__ASSIGNED TASK__: Lines from the beginning of the data through the line containing "in the [Act(s)][38]_." are to be copied exactly, with no other line included.

__SUPPLIED RECORDS__:

--------------------

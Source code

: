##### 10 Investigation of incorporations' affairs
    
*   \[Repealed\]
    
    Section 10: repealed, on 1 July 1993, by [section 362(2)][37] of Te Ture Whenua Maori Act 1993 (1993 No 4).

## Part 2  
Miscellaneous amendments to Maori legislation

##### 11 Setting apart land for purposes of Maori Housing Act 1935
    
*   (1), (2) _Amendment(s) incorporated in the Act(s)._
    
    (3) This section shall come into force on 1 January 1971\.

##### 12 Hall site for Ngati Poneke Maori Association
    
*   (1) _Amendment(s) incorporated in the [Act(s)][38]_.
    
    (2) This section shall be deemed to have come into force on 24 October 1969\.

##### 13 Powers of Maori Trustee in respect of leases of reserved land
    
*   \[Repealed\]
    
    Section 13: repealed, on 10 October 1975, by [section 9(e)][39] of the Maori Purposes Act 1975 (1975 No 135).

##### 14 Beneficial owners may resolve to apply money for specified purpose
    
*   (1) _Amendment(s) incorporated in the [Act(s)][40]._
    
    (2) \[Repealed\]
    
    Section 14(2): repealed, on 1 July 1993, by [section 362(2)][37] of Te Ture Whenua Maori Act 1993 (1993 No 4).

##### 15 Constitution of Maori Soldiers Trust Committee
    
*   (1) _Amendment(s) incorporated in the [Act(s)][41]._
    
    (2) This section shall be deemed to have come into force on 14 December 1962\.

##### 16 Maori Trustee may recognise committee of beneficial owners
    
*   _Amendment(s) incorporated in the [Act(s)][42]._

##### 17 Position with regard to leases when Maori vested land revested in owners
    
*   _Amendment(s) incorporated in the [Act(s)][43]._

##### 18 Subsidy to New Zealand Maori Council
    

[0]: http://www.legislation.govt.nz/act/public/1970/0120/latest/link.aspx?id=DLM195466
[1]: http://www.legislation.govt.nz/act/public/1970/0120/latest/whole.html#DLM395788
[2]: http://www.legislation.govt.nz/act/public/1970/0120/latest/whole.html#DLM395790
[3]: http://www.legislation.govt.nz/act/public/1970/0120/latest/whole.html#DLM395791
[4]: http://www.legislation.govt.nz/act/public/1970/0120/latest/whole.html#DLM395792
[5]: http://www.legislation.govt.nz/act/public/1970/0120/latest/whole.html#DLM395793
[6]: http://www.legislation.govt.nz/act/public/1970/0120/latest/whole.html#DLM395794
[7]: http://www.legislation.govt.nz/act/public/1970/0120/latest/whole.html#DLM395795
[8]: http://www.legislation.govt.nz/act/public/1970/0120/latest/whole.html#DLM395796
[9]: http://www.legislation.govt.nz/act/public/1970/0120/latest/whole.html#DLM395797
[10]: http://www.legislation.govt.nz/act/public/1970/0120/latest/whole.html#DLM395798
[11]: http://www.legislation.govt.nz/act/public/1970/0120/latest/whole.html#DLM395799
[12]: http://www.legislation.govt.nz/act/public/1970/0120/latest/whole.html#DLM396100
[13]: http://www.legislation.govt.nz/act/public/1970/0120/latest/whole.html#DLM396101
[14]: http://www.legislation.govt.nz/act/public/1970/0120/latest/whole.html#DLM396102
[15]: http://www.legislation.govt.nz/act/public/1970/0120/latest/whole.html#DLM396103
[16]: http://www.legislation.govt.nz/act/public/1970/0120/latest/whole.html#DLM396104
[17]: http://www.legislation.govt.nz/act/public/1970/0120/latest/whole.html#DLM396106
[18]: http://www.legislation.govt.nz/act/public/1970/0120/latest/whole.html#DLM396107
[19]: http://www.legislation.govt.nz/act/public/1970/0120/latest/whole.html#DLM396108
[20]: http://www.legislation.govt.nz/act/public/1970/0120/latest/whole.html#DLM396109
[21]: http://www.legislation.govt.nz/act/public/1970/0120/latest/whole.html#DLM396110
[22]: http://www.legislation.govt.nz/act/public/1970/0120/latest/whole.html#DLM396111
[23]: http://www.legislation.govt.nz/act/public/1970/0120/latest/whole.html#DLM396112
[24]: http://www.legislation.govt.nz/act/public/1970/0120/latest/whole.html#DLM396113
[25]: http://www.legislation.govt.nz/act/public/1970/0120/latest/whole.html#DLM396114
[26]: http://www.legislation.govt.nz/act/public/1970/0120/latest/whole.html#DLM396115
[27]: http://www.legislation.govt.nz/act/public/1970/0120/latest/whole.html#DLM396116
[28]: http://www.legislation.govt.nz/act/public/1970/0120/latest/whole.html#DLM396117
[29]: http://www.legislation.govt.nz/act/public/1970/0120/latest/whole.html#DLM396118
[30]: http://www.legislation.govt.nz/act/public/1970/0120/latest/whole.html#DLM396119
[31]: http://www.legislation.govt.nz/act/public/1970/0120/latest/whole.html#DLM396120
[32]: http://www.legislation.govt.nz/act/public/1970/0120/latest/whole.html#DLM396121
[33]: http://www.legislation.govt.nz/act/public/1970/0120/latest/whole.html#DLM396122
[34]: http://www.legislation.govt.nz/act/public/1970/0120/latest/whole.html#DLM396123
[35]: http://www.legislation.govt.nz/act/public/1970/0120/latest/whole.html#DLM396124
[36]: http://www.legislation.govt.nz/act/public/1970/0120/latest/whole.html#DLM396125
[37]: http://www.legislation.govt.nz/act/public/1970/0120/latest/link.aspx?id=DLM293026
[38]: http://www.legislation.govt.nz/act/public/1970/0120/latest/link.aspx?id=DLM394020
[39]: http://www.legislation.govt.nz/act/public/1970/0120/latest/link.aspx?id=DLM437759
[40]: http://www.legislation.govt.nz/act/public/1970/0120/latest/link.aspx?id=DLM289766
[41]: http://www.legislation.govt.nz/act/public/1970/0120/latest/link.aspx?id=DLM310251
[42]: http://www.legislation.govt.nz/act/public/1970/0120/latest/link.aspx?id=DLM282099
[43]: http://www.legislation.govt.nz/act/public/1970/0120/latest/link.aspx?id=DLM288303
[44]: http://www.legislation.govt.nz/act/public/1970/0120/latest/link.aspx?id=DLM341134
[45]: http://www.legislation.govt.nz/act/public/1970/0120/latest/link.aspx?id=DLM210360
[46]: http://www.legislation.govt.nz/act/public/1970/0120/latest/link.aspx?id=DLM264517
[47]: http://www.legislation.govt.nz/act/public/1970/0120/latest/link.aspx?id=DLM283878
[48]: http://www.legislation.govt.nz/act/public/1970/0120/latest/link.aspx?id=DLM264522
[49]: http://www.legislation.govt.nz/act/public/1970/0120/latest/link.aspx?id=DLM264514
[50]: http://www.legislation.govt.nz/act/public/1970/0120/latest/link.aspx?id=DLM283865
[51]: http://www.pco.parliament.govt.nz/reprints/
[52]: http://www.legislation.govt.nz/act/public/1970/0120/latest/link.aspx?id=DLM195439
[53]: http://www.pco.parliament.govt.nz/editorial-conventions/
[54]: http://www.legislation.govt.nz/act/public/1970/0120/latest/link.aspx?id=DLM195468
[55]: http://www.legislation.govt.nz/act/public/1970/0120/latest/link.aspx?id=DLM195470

--------------------

__YOUR RESPONSE__:
Source code

:##### 10 Investigation of incorporations' affairs
    
*   \[Repealed\]
    
    Section 10: repealed, on 1 July 1993, by [section 362(2)][37] of Te Ture Whenua Maori Act 1993 (1993 No 4).

## Part 2  
Miscellaneous amendments to Maori legislation

##### 11 Setting apart land for purposes of Maori Housing Act 1935
    
*   (1), (2) _Amendment(s) incorporated in the Act(s)._
    
    (3) This section shall come into force on 1 January 1971\.

##### 12 Hall site for Ngati Poneke Maori Association
    
*   (1) _Amendment(s) incorporated in the [Act(s)][38]_.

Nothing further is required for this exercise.